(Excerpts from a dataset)
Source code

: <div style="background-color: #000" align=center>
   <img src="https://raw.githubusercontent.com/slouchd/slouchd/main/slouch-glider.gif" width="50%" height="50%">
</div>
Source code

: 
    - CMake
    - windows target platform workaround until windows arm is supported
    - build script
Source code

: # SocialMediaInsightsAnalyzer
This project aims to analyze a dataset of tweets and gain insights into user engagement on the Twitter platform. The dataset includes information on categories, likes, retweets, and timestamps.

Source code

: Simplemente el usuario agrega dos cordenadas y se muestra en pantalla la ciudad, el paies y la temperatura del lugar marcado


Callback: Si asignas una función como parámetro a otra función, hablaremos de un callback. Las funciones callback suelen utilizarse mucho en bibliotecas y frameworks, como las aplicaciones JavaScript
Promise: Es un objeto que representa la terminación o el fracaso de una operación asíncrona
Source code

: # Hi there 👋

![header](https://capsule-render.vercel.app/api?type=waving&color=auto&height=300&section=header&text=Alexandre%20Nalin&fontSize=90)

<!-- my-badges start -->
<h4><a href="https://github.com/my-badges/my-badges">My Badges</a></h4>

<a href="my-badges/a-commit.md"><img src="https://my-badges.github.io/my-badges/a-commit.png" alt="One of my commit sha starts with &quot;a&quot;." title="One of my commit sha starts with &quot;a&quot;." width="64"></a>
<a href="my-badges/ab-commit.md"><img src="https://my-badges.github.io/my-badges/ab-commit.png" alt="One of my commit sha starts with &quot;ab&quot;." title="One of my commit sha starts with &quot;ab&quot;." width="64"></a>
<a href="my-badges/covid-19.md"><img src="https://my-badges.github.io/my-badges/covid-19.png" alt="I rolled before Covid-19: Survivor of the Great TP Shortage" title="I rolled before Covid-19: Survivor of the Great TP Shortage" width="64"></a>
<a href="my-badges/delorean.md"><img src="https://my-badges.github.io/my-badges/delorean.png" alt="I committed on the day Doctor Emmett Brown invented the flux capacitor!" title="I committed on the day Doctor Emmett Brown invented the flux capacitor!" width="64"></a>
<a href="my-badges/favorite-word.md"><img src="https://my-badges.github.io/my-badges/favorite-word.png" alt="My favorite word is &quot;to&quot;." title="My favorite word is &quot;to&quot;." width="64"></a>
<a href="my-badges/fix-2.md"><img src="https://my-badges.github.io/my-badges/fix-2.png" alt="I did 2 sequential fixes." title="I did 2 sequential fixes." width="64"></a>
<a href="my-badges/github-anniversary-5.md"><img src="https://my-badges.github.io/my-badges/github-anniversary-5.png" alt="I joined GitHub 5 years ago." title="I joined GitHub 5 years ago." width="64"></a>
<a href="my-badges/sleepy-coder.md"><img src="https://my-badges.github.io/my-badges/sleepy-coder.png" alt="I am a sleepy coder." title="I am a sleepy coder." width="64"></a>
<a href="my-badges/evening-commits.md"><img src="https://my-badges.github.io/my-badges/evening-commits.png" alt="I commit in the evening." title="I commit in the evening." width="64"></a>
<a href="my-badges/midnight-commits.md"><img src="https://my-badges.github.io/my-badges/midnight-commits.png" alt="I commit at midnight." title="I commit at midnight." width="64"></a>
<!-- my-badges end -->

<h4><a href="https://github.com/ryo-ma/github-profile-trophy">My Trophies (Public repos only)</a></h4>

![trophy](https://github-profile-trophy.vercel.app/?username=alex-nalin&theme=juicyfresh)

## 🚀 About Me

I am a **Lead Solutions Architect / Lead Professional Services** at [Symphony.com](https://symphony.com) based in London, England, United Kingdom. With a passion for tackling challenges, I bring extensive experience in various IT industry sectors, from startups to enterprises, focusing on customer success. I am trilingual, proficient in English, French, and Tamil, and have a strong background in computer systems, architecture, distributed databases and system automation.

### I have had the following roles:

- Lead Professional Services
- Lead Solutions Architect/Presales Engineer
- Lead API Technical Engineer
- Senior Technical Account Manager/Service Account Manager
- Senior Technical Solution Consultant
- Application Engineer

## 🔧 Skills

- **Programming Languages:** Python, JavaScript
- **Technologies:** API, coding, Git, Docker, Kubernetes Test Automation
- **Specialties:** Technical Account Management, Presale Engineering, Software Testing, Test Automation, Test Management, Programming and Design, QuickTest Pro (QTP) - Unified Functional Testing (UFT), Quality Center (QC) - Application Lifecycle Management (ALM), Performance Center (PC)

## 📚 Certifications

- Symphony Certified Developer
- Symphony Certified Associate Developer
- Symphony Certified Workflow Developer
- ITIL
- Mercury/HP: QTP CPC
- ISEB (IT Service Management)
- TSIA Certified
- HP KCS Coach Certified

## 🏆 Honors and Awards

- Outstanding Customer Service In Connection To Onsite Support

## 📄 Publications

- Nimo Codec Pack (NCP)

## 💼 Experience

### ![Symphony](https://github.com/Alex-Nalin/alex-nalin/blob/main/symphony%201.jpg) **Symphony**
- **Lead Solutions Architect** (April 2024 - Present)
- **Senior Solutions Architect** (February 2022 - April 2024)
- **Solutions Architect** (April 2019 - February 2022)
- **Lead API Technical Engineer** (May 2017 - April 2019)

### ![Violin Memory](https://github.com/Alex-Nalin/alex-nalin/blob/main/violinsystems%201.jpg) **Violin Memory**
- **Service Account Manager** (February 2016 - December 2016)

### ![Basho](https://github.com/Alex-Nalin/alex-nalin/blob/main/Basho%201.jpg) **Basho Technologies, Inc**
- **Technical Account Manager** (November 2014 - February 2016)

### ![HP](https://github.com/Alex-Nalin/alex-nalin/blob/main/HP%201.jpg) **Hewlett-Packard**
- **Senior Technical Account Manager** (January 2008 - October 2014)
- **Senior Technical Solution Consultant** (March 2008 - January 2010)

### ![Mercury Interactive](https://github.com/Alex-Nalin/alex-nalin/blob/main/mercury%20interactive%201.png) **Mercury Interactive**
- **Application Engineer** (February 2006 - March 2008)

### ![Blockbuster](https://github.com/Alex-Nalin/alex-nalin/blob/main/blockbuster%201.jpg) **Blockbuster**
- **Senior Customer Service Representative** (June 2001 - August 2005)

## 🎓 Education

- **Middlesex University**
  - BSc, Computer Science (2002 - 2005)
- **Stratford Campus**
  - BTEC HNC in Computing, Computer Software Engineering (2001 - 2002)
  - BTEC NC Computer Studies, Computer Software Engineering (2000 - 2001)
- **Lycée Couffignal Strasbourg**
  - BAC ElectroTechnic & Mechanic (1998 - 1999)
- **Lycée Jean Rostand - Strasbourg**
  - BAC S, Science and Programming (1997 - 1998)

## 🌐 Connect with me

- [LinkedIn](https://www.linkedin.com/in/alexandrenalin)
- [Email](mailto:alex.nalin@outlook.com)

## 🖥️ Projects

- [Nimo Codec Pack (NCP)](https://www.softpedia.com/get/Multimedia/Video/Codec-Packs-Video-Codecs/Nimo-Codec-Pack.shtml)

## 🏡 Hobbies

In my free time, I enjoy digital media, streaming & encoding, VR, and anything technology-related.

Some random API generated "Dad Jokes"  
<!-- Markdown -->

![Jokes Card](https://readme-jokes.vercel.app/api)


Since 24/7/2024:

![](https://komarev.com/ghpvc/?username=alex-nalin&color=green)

> _Work to complete_: Among the records above, find the lines that contain "color" and copy every one.

> _Task output_:
: <div style="background-color: #000" align=center>
![header](https://capsule-render.vercel.app/api?type=waving&color=auto&height=300&section=header&text=Alexandre%20Nalin&fontSize=90)
![](https://komarev.com/ghpvc/?username=alex-nalin&color=green)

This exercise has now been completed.